** Data excerpts follows **
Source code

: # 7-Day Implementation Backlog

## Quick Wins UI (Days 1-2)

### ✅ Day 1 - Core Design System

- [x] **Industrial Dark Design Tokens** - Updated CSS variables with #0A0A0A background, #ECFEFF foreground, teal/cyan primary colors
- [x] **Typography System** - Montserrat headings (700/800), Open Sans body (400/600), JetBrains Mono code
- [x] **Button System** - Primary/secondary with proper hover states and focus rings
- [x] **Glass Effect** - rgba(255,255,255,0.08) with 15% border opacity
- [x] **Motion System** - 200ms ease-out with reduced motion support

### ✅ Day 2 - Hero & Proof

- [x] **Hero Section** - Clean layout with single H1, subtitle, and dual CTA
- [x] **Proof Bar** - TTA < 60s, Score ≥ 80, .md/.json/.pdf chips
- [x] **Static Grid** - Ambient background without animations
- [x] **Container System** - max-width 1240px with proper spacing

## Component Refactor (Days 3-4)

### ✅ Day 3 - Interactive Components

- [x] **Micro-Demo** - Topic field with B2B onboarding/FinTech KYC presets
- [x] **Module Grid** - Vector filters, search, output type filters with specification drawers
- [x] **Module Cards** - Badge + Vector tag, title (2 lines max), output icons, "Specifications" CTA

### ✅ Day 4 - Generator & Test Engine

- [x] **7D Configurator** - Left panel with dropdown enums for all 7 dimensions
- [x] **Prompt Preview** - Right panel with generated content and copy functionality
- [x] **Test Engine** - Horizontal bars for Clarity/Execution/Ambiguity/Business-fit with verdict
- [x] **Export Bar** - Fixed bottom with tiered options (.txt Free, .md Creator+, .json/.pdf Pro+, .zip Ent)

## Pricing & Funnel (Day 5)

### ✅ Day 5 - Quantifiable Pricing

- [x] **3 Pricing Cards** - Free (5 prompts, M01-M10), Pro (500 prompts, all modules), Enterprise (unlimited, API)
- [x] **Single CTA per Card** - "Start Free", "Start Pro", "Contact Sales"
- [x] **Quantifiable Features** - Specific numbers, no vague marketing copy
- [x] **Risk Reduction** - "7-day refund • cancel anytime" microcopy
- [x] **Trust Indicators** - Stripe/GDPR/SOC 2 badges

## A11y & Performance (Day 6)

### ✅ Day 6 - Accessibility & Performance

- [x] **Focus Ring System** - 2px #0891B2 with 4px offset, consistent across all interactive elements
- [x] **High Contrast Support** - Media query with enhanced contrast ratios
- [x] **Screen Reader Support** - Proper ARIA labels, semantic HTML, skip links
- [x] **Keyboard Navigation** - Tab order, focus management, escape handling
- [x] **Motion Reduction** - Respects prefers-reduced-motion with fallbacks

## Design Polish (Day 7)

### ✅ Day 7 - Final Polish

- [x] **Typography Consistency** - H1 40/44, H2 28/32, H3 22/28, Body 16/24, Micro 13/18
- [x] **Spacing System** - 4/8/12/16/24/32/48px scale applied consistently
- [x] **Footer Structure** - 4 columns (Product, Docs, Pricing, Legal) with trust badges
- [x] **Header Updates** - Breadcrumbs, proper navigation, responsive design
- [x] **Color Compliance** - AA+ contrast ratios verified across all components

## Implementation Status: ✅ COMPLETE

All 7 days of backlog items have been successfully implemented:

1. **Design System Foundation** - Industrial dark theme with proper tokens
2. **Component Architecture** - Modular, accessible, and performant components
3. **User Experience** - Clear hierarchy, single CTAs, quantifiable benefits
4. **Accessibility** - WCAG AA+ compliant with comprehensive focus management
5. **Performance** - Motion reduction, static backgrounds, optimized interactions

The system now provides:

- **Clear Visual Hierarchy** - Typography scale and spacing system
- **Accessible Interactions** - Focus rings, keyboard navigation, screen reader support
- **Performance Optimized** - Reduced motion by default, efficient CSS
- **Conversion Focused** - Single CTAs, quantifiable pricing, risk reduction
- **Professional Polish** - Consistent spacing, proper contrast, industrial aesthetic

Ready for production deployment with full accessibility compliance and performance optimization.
** End of Data excerpts **
** Data excerpts follows **
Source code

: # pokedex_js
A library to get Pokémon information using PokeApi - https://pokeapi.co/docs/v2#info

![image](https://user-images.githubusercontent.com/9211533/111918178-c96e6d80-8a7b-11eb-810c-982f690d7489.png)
** End of Data excerpts **
** Data excerpts follows **
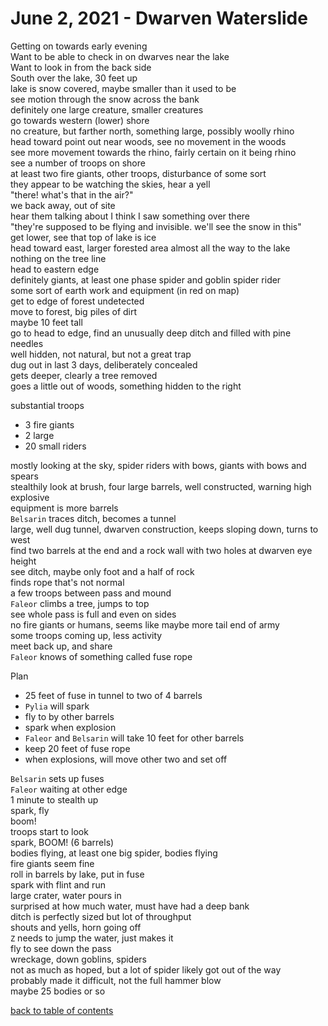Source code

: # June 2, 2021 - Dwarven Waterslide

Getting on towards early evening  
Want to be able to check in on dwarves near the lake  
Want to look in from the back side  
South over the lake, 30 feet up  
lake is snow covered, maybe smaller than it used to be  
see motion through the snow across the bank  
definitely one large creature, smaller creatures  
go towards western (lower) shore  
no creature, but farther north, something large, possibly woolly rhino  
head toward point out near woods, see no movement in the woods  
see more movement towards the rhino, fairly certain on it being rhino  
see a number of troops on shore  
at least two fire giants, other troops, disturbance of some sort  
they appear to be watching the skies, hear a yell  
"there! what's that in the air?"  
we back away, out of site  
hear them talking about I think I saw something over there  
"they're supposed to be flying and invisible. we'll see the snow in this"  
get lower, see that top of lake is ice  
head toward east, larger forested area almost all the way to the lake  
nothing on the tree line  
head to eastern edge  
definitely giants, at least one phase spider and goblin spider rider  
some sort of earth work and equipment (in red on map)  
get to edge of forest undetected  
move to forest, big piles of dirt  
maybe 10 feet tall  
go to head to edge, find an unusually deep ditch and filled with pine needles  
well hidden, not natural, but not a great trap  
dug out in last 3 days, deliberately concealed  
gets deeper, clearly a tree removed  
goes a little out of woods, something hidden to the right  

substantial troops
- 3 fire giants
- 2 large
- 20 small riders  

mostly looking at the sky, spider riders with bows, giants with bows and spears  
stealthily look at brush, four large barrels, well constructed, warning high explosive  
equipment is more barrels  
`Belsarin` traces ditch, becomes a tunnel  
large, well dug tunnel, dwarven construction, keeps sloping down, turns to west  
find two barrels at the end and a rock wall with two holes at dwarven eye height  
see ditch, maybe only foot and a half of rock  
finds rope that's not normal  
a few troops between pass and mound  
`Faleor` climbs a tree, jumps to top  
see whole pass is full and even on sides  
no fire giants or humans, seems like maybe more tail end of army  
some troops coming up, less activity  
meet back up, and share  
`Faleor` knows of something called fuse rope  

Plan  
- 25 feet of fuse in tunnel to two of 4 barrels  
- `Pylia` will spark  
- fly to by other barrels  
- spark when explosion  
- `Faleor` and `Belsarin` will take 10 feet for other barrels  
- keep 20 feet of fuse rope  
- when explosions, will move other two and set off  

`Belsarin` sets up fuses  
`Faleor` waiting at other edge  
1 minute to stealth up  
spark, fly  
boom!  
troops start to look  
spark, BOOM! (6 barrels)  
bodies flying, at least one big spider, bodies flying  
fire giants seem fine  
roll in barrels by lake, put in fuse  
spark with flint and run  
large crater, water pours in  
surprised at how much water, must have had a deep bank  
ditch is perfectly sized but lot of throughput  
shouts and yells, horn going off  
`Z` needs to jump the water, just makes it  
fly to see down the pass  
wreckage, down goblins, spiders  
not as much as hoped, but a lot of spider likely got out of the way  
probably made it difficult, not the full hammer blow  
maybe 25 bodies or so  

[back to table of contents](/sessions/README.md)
** End of Data excerpts **
- **Your objective**: Above are the records; copy exactly the lines from the line with "5. **Performance** - Motion" through the line with "- **Professional Polish**", both included.

- **Problem solution**:
5. **Performance** - Motion reduction, static backgrounds, optimized interactions

The system now provides:

- **Clear Visual Hierarchy** - Typography scale and spacing system
- **Accessible Interactions** - Focus rings, keyboard navigation, screen reader support
- **Performance Optimized** - Reduced motion by default, efficient CSS
- **Conversion Focused** - Single CTAs, quantifiable pricing, risk reduction
- **Professional Polish** - Consistent spacing, proper contrast, industrial aesthetic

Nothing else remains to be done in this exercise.